Saved entries
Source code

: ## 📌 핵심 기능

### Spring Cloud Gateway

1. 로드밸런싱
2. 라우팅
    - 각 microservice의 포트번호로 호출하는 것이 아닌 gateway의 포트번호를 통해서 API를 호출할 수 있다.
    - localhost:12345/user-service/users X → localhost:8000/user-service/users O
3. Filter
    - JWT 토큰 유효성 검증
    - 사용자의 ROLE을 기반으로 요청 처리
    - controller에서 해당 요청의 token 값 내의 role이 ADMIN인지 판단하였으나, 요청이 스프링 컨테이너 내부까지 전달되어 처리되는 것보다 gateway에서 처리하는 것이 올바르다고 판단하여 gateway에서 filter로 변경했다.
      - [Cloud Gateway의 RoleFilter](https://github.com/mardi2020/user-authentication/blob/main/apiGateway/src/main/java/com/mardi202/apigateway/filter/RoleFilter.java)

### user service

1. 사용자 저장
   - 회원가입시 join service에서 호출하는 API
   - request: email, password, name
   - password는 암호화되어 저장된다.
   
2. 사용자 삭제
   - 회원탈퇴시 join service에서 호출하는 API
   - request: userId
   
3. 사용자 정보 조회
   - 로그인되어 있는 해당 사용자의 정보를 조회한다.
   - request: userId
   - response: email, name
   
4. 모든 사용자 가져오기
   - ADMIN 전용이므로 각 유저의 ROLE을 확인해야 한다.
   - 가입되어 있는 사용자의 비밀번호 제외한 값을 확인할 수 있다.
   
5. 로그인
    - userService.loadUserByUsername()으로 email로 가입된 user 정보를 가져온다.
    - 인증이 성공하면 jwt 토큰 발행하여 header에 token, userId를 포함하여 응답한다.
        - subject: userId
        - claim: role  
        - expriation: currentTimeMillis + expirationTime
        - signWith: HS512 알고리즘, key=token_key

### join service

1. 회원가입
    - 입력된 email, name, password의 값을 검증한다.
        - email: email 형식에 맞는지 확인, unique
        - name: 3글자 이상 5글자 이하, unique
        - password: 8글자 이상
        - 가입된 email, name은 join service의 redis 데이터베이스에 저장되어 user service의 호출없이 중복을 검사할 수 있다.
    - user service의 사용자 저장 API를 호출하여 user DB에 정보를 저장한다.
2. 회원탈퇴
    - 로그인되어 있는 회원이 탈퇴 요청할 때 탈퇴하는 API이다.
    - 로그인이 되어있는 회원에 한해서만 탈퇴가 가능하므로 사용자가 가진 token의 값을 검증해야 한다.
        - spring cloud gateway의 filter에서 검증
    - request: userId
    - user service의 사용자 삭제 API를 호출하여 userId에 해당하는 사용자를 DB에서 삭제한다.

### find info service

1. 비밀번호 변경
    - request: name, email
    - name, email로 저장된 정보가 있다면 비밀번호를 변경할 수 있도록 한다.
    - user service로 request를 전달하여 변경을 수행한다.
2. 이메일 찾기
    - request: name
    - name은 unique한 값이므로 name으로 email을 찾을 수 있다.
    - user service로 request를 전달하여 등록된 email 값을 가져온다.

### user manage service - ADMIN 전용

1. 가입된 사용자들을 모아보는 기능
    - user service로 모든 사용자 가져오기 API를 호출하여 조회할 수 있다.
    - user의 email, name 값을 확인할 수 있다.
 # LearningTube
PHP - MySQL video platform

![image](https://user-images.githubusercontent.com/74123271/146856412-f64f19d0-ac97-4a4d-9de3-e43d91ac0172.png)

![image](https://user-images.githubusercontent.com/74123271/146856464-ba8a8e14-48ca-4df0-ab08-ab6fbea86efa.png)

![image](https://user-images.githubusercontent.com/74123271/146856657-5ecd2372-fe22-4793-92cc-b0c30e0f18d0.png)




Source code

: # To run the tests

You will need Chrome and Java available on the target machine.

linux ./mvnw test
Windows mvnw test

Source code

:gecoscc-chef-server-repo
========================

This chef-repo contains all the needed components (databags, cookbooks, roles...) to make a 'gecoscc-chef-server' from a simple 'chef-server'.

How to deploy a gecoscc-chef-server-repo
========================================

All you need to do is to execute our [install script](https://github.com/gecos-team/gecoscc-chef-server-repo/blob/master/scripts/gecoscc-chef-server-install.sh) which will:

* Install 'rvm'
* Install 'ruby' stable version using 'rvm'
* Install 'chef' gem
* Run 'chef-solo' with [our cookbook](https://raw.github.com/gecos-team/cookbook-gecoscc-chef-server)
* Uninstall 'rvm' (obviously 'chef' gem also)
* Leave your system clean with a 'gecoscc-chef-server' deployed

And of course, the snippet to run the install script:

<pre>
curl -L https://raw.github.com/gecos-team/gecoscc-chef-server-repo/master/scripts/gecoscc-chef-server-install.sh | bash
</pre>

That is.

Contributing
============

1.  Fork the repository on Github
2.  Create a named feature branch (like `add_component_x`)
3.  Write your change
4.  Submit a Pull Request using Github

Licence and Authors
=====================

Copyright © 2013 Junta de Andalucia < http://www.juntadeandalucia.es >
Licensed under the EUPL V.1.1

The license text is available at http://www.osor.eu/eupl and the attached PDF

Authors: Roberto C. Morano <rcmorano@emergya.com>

_INSTRUCTIONS TO FOLLOW_. The count of lines above that include the string "호출하는" is the sole expected answer.

_WRITTEN RESPONSE_. 3